In the golden age of 8-bit computers, the Stamper brothers, Tim and Chris, carved their niche with innovative and action-packed titles for the ZX Spectrum. One such game, released in 1984, was Sabre Wulf, a unique adventure game that captured the imagination of gamers with its exploration, combat, and a touch of mystery. This article delves into the world of Sabre Wulf, exploring its origins, variants, critical reception, and the gameplay that made it a classic.

Gameplay gif of Sabre Wulf on the ZX Spectrum
Sabre Wulf Gameplay on the Spectrum IGIF)

Exploring the Jungle: Unveiling the Gameplay

Sabre Wulf placed players in the role of Sabreman, tasked with finding 4 pieces of a mysterious amulet, in order to pass the titular Sabre Wulf and escape the Jungle. The gameplay revolved around:

  • Maze Exploration: Sabreman navigated a vast, 256-screen jungle maze filled with obstacles, enemies, and hidden paths. The game used a “flick screen” mechanic, so effective in earlier game Atic Atac, where the background was static and the screen would “flick” to the next when the player approached the edge.
  • Combat: Using his trusty saber, Sabreman fought off various foes like bats, snakes, and spiders. Strategic use of the saber and careful timing were crucial for success. Some enemies could not be killed so had to be dodged or completely avoided.
  • Power-Ups: Scattered throughout the maze were orchids with random effects, some beneficial and some detrimental, adding an element of surprise and risk-reward.
  • Treasure: Score extra points by finding treasure, as well as gaining extra lives.
  • Amulets: The key to escaping the jungle lay in collecting four hidden amulet pieces scattered across the maze. Oh and finding the exit, a centrally located cave guarded by a mysterious native.

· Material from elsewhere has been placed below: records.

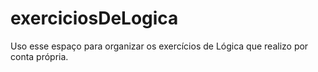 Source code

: # exerciciosDeLogica
Uso esse espaço para organizar os exercícios de Lógica que realizo por conta própria.
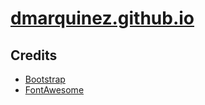 # [dmarquinez.github.io](dmarquinez.github.io)
## Credits
- [Bootstrap](http://getbootstrap.com/)
- [FontAwesome](http://fortawesome.github.io/Font-Awesome/)
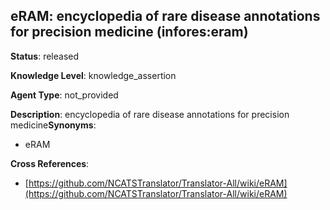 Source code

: [//]: # (DO NOT MANUALLY EDIT THIS FILE. IT IS GENERATED FROM A TEMPLATE.)

## eRAM: encyclopedia of rare disease annotations for precision medicine (infores:eram)

**Status**: released
  
**Knowledge Level**: knowledge_assertion
  
**Agent Type**: not_provided

**Description**: encyclopedia of rare disease annotations for precision medicine**Synonyms**:

- eRAM

**Cross References**:

- [https://github.com/NCATSTranslator/Translator-All/wiki/eRAM](https://github.com/NCATSTranslator/Translator-All/wiki/eRAM)

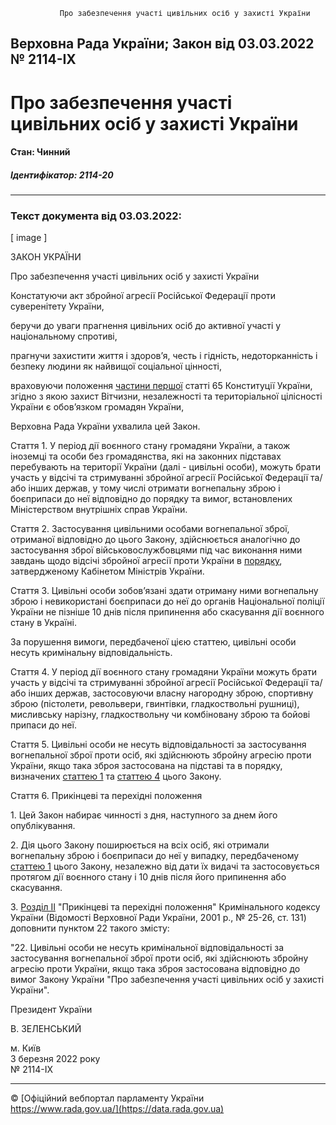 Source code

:                Про забезпечення участі цивільних осіб у захисті України

Верховна Рада України; Закон від 03.03.2022 № 2114-IX
-----------------------------------------------------

Про забезпечення участі цивільних осіб у захисті України
========================================================

#### Стан: Чинний

##### Ідентифікатор: 2114-20

* * *

### Текст документа від 03.03.2022:

\[ image \]

ЗАКОН УКРАЇНИ

Про забезпечення участі цивільних осіб у захисті України

Констатуючи акт збройної агресії Російської Федерації проти суверенітету України,

беручи до уваги прагнення цивільних осіб до активної участі у національному спротиві,

прагнучи захистити життя і здоров’я, честь і гідність, недоторканність і безпеку людини як найвищої соціальної цінності,

враховуючи положення [частини першої](/go/254%D0%BA/96-%D0%B2%D1%80) статті 65 Конституції України, згідно з якою захист Вітчизни, незалежності та територіальної цілісності України є обов’язком громадян України,

Верховна Рада України ухвалила цей Закон.

Стаття 1. У період дії воєнного стану громадяни України, а також іноземці та особи без громадянства, які на законних підставах перебувають на території України (далі - цивільні особи), можуть брати участь у відсічі та стримуванні збройної агресії Російської Федерації та/або інших держав, у тому числі отримати вогнепальну зброю і боєприпаси до неї відповідно до порядку та вимог, встановлених Міністерством внутрішніх справ України.

Стаття 2. Застосування цивільними особами вогнепальної зброї, отриманої відповідно до цього Закону, здійснюється аналогічно до застосування зброї військовослужбовцями під час виконання ними завдань щодо відсічі збройної агресії проти України в [порядку](/go/448-2022-%D0%BF), затвердженому Кабінетом Міністрів України.

Стаття 3. Цивільні особи зобов’язані здати отриману ними вогнепальну зброю і невикористані боєприпаси до неї до органів Національної поліції України не пізніше 10 днів після припинення або скасування дії воєнного стану в Україні.

За порушення вимоги, передбаченої цією статтею, цивільні особи несуть кримінальну відповідальність.

Стаття 4. У період дії воєнного стану громадяни України можуть брати участь у відсічі та стримуванні збройної агресії Російської Федерації та/або інших держав, застосовуючи власну нагородну зброю, спортивну зброю (пістолети, револьвери, гвинтівки, гладкоствольні рушниці), мисливську нарізну, гладкоствольну чи комбіновану зброю та бойові припаси до неї.

Стаття 5. Цивільні особи не несуть відповідальності за застосування вогнепальної зброї проти осіб, які здійснюють збройну агресію проти України, якщо така зброя застосована на підставі та в порядку, визначених [статтею 1](#n9) та [статтею 4](#n13) цього Закону.

Стаття 6. Прикінцеві та перехідні положення

1\. Цей Закон набирає чинності з дня, наступного за днем його опублікування.

2\. Дія цього Закону поширюється на всіх осіб, які отримали вогнепальну зброю і боєприпаси до неї у випадку, передбаченому [статтею 1](#n9) цього Закону, незалежно від дати їх видачі та застосовується протягом дії воєнного стану і 10 днів після його припинення або скасування.

3\. [Розділ II](/go/2341-14) "Прикінцеві та перехідні положення" Кримінального кодексу України (Відомості Верховної Ради України, 2001 р., № 25-26, ст. 131) доповнити пунктом 22 такого змісту:

"22. Цивільні особи не несуть кримінальної відповідальності за застосування вогнепальної зброї проти осіб, які здійснюють збройну агресію проти України, якщо така зброя застосована відповідно до вимог Закону України "Про забезпечення участі цивільних осіб у захисті України".

Президент України

В. ЗЕЛЕНСЬКИЙ

м. Київ  
3 березня 2022 року  
№ 2114-IX

  

* * *

© [Офіційний вебпортал парламенту України  
https://www.rada.gov.ua/](https://data.rada.gov.ua) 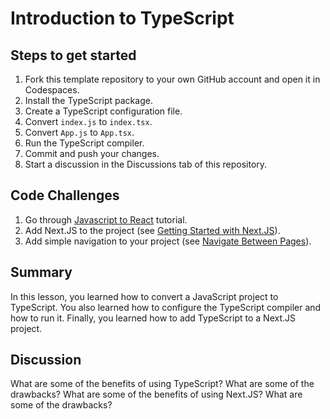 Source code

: # Introduction to TypeScript

## Steps to get started

1. Fork this template repository to your own GitHub account and open it in Codespaces.
2. Install the TypeScript package.
3. Create a TypeScript configuration file.
4. Convert `index.js` to `index.tsx`.
5. Convert `App.js` to `App.tsx`.
6. Run the TypeScript compiler.
7. Commit and push your changes.
8. Start a discussion in the Discussions tab of this repository.

## Code Challenges

1. Go through [Javascript to React](https://nextjs.org/learn/foundations/from-javascript-to-react) tutorial.
2. Add Next.JS to the project (see [Getting Started with Next.JS](https://nextjs.org/learn/foundations/from-react-to-nextjs/getting-started-with-nextjs)).
3. Add simple navigation to your project (see [Navigate Between Pages](https://nextjs.org/learn/basics/navigate-between-pages)).

## Summary

In this lesson, you learned how to convert a JavaScript project to TypeScript. You also learned how to configure the TypeScript compiler and how to run it. Finally, you learned how to add TypeScript to a Next.JS project.

## Discussion

What are some of the benefits of using TypeScript? What are some of the drawbacks? What are some of the benefits of using Next.JS? What are some of the drawbacks?
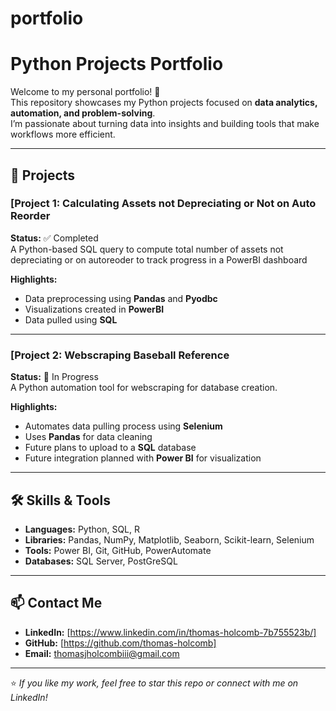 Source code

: # portfolio
# Python Projects Portfolio

Welcome to my personal portfolio! 👋  
This repository showcases my Python projects focused on **data analytics, automation, and problem-solving**.  
I’m passionate about turning data into insights and building tools that make workflows more efficient.

---

## 📂 Projects

### [Project 1: Calculating Assets not Depreciating or Not on Auto Reorder
**Status:** ✅ Completed  
A Python-based SQL query to compute total number of assets not depreciating or on autoreoder to track progress in a PowerBI dashboard

**Highlights:**
- Data preprocessing using **Pandas** and **Pyodbc**
- Visualizations created in **PowerBI**
- Data pulled using **SQL**

---

### [Project 2: Webscraping Baseball Reference
**Status:** 🚧 In Progress  
A Python automation tool for webscraping for database creation.

**Highlights:**
- Automates data pulling process using **Selenium**
- Uses **Pandas** for data cleaning
- Future plans to upload to a **SQL** database
- Future integration planned with **Power BI** for visualization

---

## 🛠️ Skills & Tools
- **Languages:** Python, SQL, R  
- **Libraries:** Pandas, NumPy, Matplotlib, Seaborn, Scikit-learn, Selenium  
- **Tools:** Power BI, Git, GitHub, PowerAutomate
- **Databases:** SQL Server, PostGreSQL

---

## 📫 Contact Me
- **LinkedIn:** [https://www.linkedin.com/in/thomas-holcomb-7b755523b/]
- **GitHub:** [https://github.com/thomas-holcomb]
- **Email:** thomasjholcombiii@gmail.com

---
⭐ *If you like my work, feel free to star this repo or connect with me on LinkedIn!*

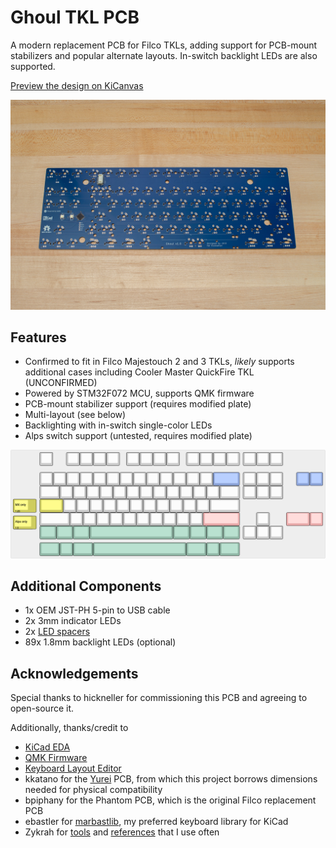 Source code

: # Ghoul TKL PCB

A modern replacement PCB for Filco TKLs, adding support for PCB-mount stabilizers and popular alternate layouts. In-switch backlight LEDs are also supported.

[Preview the design on KiCanvas](https://kicanvas.org/?github=https://github.com/chillKB/ghoulTKL)

![image](img/pcb_bottom.jpg)

## Features
- Confirmed to fit in Filco Majestouch 2 and 3 TKLs, *likely* supports additional cases including Cooler Master QuickFire TKL (UNCONFIRMED)
- Powered by STM32F072 MCU, supports QMK firmware
- PCB-mount stabilizer support (requires modified plate)
- Multi-layout (see below)
- Backlighting with in-switch single-color LEDs
- Alps switch support (untested, requires modified plate)

![image](img/keyboard-layout.png)

## Additional Components
- 1x OEM JST-PH 5-pin to USB cable
- 2x 3mm indicator LEDs
- 2x [LED spacers](https://octopart.com/7362-keystone-87956)
- 89x 1.8mm backlight LEDs (optional)

## Acknowledgements

Special thanks to hickneller for commissioning this PCB and agreeing to open-source it.

Additionally, thanks/credit to
- [KiCad EDA](https://www.kicad.org/)
- [QMK Firmware](https://qmk.fm/)
- [Keyboard Layout Editor](https://www.keyboard-layout-editor.com/)
- kkatano for the [Yurei](https://github.com/kkatano/yurei) PCB, from which this project borrows dimensions needed for physical compatibility
- bpiphany for the Phantom PCB, which is the original Filco replacement PCB
- ebastler for [marbastlib](https://github.com/ebastler/marbastlib), my preferred keyboard library for KiCad
- Zykrah for [tools](https://zykrah.me/) and [references](https://guide.zykrah.me/) that I use often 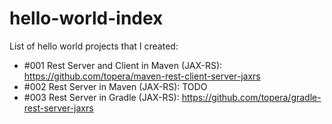 # hello-world-index
List of hello world projects that I created:

* #001 Rest Server and Client in Maven (JAX-RS): https://github.com/topera/maven-rest-client-server-jaxrs
* #002 Rest Server in Maven (JAX-RS): TODO
* #003 Rest Server in Gradle (JAX-RS): https://github.com/topera/gradle-rest-server-jaxrs

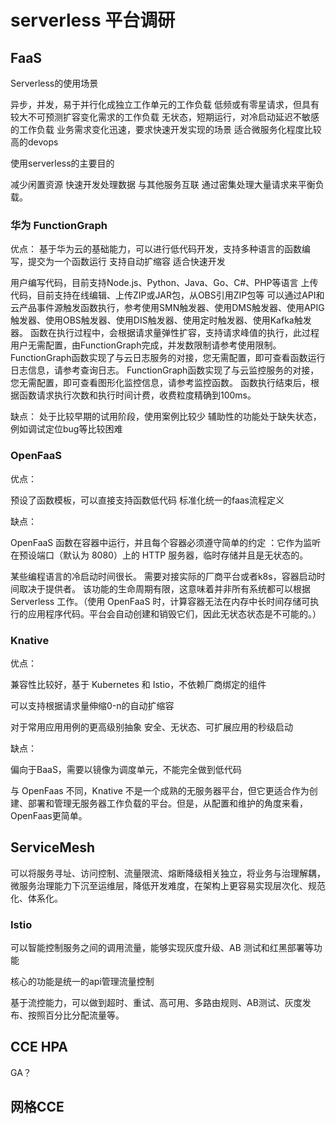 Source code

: # serverless 平台调研

## FaaS

Serverless的使用场景

异步，并发，易于并行化成独立工作单元的工作负载
低频或有零星请求，但具有较大不可预测扩容变化需求的工作负载
无状态，短期运行，对冷启动延迟不敏感的工作负载
业务需求变化迅速，要求快速开发实现的场景
适合微服务化程度比较高的devops

使用serverless的主要目的

减少闲置资源
快速开发处理数据
与其他服务互联
通过密集处理大量请求来平衡负载。

### 华为 FunctionGraph

优点：
基于华为云的基础能力，可以进行低代码开发，支持多种语言的函数编写，提交为一个函数运行
支持自动扩缩容
适合快速开发

用户编写代码，目前支持Node.js、Python、Java、Go、C#、PHP等语言
上传代码，目前支持在线编辑、上传ZIP或JAR包，从OBS引用ZIP包等
可以通过API和云产品事件源触发函数执行，参考使用SMN触发器、使用DMS触发器、使用APIG触发器、使用OBS触发器、使用DIS触发器、使用定时触发器、使用Kafka触发器。
函数在执行过程中，会根据请求量弹性扩容，支持请求峰值的执行，此过程用户无需配置，由FunctionGraph完成，并发数限制请参考使用限制。
FunctionGraph函数实现了与云日志服务的对接，您无需配置，即可查看函数运行日志信息，请参考查询日志。
FunctionGraph函数实现了与云监控服务的对接，您无需配置，即可查看图形化监控信息，请参考监控函数。
函数执行结束后，根据函数请求执行次数和执行时间计费，收费粒度精确到100ms。

缺点：
处于比较早期的试用阶段，使用案例比较少
辅助性的功能处于缺失状态，例如调试定位bug等比较困难

### OpenFaaS

优点：

预设了函数模板，可以直接支持函数低代码
标准化统一的faas流程定义

缺点：

OpenFaaS 函数在容器中运行，并且每个容器必须遵守简单的约定 ：它作为监听在预设端口（默认为 8080）上的 HTTP 服务器，临时存储并且是无状态的。

某些编程语言的冷启动时间很长。
需要对接实际的厂商平台或者k8s，容器启动时间取决于提供者。
该功能的生命周期有限，这意味着并非所有系统都可以根据 Serverless 工作。（使用 OpenFaaS 时，计算容器无法在内存中长时间存储可执行的应用程序代码。平台会自动创建和销毁它们，因此无状态状态是不可能的。）

### Knative

优点：

兼容性比较好，基于 Kubernetes 和 Istio，不依赖厂商绑定的组件

可以支持根据请求量伸缩0-n的自动扩缩容

对于常用应用用例的更高级别抽象
安全、无状态、可扩展应用的秒级启动

缺点：

偏向于BaaS，需要以镜像为调度单元，不能完全做到低代码

与 OpenFaas 不同，Knative 不是一个成熟的无服务器平台，但它更适合作为创建、部署和管理无服务器工作负载的平台。但是，从配置和维护的角度来看，OpenFaas更简单。

## ServiceMesh

可以将服务寻址、访问控制、流量限流、熔断降级相关独立，将业务与治理解耦，微服务治理能力下沉至运维层，降低开发难度，在架构上更容易实现层次化、规范化、体系化。

### Istio

可以智能控制服务之间的调用流量，能够实现灰度升级、AB 测试和红黑部署等功能

核心的功能是统一的api管理流量控制

基于流控能力，可以做到超时、重试、高可用、多路由规则、AB测试、灰度发布、按照百分比分配流量等。





## CCE HPA

GA？



## 网格CCE







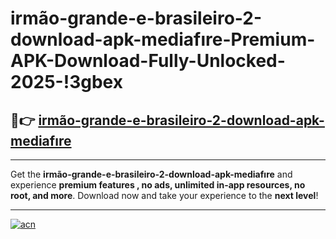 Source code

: # irmão-grande-e-brasileiro-2-download-apk-mediafıre-Premium-APK-Download-Fully-Unlocked-2025-!3gbex

## 🚀👉 [irmão-grande-e-brasileiro-2-download-apk-mediafıre](https://3q5ag2.esa.edu.pl?title=irmão-grande-e-brasileiro-2-download-apk-mediafıre&ref=3gbex)

---

Get the **irmão-grande-e-brasileiro-2-download-apk-mediafıre** and experience **premium features , no ads, unlimited in-app resources, no root, and more**. Download now and take your experience to the **next level**!

---

[![acn](https://i.imgur.com/s9jy2pZ.png)](https://3q5ag2.esa.edu.pl?title=irmão-grande-e-brasileiro-2-download-apk-mediafıre&ref=3gbex)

Sabre Wulf presented a unique blend of exploration, combat, and puzzle-solving, offering a satisfyingly, if a little repetitive, open-ended experience.

Sabreman attacks some innocent creatures

Sabre Wulf: Home Computer Variants

The game wasn’t confined to the ZX Spectrum. Here’s a look at its adaptations for other platforms:

  • Acorn BBC Micro (1984): A faithful port retaining the core gameplay but with slight graphical tweaks. The primary benefit over the Spectrum version was the avoidance of the colour clash that plagued the Sinclair machines graphics. This was however at the cost of a lower graphical resolution, and a strange “wide” screen layout.
  • Commodore 64 (1985): Developed by a different team, this version featured somewhat different visuals and sound effects. Zzap!64 magazine slated this version as having disappointing graphics, as well as being poor value for money, having been released 8 months after the original Spectrum version.
  • Amstrad CPC (1985): This port maintained the gameplay but with some limitations in color palette compared to the original Spectrum version.
  • TI99/4A (2014): A belated and unofficial conversion for the popular US home computer.
Sabre Wulf box for Spectrum
“Big Box” Sabre Wulf Packaging

Critical Reception: A Roar of Approval (Mostly)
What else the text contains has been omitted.